Output of dataloader:

obrázok

Expected output

obrázok

TzviNoy · March 6, 2023, 12:17pm

Can you please share your CacheDataset class and an example of the wrong shape that you get vs the expected shape?

David_Hresko · March 6, 2023, 12:22pm

Hi CacheDataset is provided by MONAI framework (Data — MONAI 1.1.0 Documentation) and I also attached output of debugger …as you can see wrong shape is list of dicts. I also added expected shape. THanks

ptrblck · March 6, 2023, 8:44pm

The DataLoader should be able to consume dicts as seen here:

class MyDataset(Dataset):
    def __init__(self):
        self.data = torch.arange(10)
        self.target = torch.arange(10, 20)
        
    def __len__(self):
        return len(self.data)
    
    def __getitem__(self, index):
        x = self.data[index]
        y = self.target[index]
        return {"img": x, "target": y}

dataset = MyDataset()
print(dataset[0])
# {'img': tensor(0), 'target': tensor(10)}

loader = DataLoader(dataset, batch_size=5)
for batch in loader:
    print(batch)
    print(batch["img"].shape)
    
# {'img': tensor([0, 1, 2, 3, 4]), 'target': tensor([10, 11, 12, 13, 14])}
# torch.Size([5])
# {'img': tensor([5, 6, 7, 8, 9]), 'target': tensor([15, 16, 17, 18, 19])}
# torch.Size([5])

but it’s unclear how you are setting up your dataset and how the samples are created.

TzviNoy · March 8, 2023, 5:54am

Since the input / output format seems unusual wouldn’t it be a suitable case for using custom-made collate_fn?

ptrblck · March 8, 2023, 5:57am

Maybe a custom collate_fn could help as I don’t know why the original code doesn’t work.
My code snippet shows that dicts are acceptable and won’t create the mentioned output.

TzviNoy · March 8, 2023, 6:22am

Isn’t it because the batch contains elements that are not tensors (dicts and list) that pytorch unable to batch? in your last code snippet you are returning a dict but its values are tensors so it is clear how to batch across samples.
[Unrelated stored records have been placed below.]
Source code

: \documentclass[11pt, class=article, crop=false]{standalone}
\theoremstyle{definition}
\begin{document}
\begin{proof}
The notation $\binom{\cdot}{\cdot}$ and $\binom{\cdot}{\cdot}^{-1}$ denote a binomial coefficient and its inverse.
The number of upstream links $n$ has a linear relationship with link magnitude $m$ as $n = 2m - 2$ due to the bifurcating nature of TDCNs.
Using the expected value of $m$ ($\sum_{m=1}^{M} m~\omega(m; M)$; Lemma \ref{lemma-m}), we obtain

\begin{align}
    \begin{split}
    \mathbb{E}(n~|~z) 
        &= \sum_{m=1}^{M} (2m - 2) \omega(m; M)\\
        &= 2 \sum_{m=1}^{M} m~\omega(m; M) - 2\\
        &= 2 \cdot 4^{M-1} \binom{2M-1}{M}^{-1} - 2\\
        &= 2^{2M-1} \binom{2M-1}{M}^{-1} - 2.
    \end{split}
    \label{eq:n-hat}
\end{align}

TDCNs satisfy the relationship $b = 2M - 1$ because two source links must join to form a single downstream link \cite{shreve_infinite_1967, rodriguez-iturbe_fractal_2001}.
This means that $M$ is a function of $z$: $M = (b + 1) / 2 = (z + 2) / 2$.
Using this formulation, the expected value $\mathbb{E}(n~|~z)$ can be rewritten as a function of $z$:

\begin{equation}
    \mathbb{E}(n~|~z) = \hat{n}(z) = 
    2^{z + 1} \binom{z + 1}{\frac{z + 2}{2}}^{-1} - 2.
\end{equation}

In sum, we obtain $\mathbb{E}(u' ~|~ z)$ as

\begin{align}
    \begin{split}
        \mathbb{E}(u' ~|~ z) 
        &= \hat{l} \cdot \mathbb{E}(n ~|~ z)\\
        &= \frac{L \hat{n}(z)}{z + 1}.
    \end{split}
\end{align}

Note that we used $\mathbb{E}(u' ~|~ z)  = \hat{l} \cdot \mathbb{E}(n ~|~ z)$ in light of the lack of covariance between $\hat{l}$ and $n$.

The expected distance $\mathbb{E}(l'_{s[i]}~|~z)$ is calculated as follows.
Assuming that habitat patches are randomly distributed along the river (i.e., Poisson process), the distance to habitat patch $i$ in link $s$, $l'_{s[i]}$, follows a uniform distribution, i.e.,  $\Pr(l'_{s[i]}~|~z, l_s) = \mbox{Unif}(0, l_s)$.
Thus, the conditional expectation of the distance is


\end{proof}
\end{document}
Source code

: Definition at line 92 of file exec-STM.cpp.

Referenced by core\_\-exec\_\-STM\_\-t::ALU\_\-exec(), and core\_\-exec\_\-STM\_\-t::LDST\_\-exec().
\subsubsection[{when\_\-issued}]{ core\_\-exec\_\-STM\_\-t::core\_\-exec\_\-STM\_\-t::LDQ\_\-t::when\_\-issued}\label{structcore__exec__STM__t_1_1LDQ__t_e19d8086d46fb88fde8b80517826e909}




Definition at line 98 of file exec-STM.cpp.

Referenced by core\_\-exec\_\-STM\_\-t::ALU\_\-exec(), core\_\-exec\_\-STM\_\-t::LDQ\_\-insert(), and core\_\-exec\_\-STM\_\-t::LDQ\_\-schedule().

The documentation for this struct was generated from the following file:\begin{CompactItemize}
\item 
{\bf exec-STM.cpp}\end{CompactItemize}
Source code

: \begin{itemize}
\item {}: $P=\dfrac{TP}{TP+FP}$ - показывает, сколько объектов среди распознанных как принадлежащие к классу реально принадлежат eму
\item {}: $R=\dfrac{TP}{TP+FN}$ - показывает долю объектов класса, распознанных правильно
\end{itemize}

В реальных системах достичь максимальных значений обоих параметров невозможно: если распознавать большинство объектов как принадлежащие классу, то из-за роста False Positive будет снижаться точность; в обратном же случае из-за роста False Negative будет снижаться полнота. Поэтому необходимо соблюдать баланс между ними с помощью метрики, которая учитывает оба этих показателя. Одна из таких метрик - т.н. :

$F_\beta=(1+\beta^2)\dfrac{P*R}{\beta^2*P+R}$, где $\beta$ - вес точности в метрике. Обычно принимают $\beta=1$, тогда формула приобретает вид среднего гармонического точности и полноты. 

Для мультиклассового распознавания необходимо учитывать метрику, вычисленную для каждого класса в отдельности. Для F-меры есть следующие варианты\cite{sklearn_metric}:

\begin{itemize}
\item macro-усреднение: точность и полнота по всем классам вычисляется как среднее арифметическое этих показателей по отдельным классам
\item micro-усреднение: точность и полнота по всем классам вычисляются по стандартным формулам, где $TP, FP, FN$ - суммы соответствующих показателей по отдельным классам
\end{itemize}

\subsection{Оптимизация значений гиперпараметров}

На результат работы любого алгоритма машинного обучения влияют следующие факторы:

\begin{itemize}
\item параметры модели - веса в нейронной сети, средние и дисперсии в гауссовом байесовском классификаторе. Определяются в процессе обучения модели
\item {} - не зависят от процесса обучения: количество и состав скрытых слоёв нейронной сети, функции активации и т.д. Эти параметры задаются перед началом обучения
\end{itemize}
As I understand the question we will have:

   def __getitem__(self, index):
      x = img, img_meta_dict, img_transforms # tensor, dict, list
      y = seg, seg_meta_dict, seg_transforms # tensor, dict, list
      return {"img": x, "target": y}

@David_Hresko I think you can change the get_item for something as follow:

   def __getitem__(self, index):
      img_transforms = Compose(img_transforms)
      x = img_transforms(img)
      seg_transforms = Compose(seg_transforms)
      y = seg_transforms(img)
      
      return {"img": x, "target": y, "img_meta": img_meta_dict, "seg_meta": seg_meta_dict}

and:

for (imgs, targets, imgs_meta, targets_meta) in train_loader:
   your_code

then the imgs and targets will have the expected shapes